= Beginning of Section =

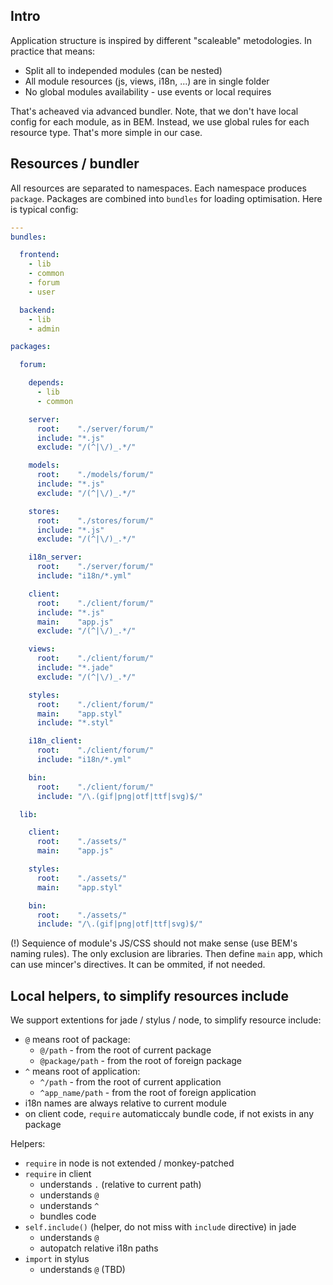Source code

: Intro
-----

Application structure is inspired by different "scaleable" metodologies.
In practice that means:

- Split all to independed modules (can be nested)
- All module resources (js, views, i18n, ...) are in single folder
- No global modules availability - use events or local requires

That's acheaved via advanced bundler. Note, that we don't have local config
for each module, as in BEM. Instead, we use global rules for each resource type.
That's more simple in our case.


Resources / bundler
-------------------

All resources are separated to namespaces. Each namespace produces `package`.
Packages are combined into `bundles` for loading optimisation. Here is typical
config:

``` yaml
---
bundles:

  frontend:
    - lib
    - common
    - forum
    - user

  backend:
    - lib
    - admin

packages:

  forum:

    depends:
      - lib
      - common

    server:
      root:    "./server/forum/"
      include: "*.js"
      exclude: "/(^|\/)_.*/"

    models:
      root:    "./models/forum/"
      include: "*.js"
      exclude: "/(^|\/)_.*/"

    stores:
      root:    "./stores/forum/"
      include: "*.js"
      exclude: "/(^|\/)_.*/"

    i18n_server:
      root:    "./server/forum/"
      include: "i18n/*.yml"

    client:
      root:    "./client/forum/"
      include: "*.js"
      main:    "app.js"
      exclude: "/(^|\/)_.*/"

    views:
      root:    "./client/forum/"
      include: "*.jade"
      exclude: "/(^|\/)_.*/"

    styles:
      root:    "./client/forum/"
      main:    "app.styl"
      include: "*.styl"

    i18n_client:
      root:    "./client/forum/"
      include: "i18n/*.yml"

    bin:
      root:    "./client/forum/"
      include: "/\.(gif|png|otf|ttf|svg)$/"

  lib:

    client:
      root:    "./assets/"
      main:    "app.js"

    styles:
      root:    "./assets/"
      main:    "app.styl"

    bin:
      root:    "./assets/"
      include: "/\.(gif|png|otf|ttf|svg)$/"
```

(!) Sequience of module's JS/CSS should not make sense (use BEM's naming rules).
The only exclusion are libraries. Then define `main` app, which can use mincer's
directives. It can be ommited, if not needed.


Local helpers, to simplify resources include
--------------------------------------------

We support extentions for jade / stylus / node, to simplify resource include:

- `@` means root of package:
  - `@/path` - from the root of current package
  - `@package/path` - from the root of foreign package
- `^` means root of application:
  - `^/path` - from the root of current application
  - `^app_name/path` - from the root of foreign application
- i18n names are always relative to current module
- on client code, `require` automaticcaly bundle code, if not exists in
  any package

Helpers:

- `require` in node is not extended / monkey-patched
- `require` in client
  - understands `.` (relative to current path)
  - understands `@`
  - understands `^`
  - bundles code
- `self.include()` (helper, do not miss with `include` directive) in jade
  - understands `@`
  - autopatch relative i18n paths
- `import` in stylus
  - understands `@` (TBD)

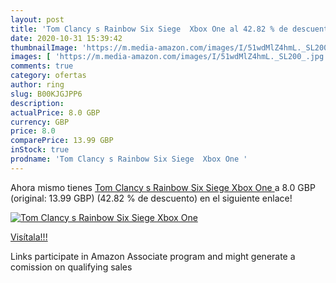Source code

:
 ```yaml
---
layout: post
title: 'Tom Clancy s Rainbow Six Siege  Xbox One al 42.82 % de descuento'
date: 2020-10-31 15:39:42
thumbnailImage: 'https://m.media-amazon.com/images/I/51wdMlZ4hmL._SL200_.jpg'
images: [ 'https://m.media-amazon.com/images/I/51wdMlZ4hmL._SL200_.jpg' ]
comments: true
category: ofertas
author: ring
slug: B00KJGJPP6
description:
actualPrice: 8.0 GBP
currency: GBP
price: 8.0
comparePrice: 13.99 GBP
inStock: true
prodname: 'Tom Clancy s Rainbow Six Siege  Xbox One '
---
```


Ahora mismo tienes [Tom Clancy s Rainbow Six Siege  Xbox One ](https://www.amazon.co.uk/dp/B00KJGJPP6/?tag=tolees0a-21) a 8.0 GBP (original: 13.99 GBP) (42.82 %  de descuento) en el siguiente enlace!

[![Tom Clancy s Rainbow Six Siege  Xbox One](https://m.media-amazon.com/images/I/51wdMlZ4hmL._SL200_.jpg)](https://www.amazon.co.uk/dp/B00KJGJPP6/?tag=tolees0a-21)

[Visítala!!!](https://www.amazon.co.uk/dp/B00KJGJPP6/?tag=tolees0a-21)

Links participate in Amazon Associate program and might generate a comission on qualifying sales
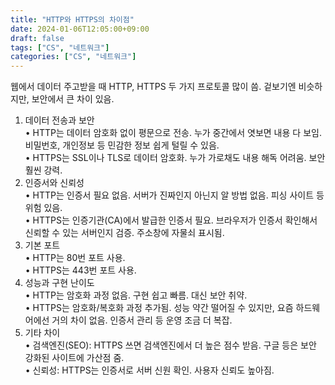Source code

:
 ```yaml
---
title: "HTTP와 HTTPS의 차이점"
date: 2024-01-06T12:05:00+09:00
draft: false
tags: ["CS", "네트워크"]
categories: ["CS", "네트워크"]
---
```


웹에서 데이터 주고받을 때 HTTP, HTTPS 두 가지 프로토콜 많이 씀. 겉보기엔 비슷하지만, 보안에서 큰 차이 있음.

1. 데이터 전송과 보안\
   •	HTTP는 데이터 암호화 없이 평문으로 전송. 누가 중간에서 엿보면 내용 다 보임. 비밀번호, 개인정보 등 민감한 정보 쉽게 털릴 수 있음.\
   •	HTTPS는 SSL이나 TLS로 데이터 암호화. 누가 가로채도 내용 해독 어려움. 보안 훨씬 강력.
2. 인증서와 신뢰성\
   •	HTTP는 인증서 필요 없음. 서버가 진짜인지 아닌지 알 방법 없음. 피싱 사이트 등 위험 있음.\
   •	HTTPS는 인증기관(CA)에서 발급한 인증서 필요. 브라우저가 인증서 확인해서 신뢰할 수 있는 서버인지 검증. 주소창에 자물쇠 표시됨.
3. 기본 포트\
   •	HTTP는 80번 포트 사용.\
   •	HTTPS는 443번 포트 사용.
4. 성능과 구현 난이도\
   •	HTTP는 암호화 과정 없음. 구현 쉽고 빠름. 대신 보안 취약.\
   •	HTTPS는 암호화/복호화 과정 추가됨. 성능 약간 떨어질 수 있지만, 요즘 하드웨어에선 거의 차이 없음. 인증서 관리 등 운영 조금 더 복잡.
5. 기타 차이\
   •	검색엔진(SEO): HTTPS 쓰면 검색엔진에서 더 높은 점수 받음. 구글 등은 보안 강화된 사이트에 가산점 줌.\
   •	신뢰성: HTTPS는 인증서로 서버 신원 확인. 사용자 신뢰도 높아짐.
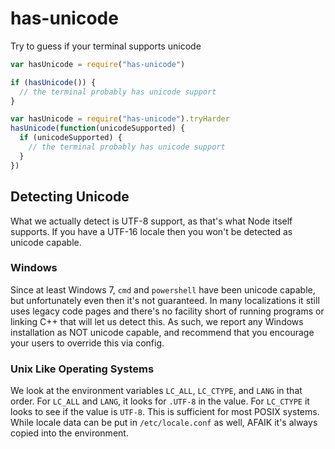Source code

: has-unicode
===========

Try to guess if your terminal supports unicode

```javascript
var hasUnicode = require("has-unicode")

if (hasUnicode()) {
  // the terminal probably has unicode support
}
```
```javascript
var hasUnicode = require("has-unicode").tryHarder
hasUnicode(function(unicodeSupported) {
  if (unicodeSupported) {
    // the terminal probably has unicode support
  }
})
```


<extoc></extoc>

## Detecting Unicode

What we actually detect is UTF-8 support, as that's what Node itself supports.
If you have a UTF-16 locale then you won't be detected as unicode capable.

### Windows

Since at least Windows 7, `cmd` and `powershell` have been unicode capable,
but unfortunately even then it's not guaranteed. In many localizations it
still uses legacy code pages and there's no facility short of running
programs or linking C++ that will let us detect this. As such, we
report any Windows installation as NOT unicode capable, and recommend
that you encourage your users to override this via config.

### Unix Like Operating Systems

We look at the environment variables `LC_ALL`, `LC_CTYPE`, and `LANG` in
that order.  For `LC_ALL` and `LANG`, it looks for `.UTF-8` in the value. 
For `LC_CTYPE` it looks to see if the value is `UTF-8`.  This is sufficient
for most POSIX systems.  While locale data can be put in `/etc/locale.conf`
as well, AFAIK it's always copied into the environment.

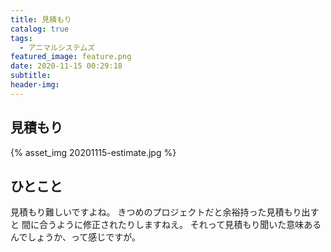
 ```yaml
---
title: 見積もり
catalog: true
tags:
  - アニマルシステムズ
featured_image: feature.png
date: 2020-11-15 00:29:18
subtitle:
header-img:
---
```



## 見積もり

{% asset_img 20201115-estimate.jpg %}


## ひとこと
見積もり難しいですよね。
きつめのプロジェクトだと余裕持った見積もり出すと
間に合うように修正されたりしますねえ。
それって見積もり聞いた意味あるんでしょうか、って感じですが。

= End of Section =

Pull out all lines of the data with the string "config".

That's acheaved via advanced bundler. Note, that we don't have local config
config:
that you encourage your users to override this via config.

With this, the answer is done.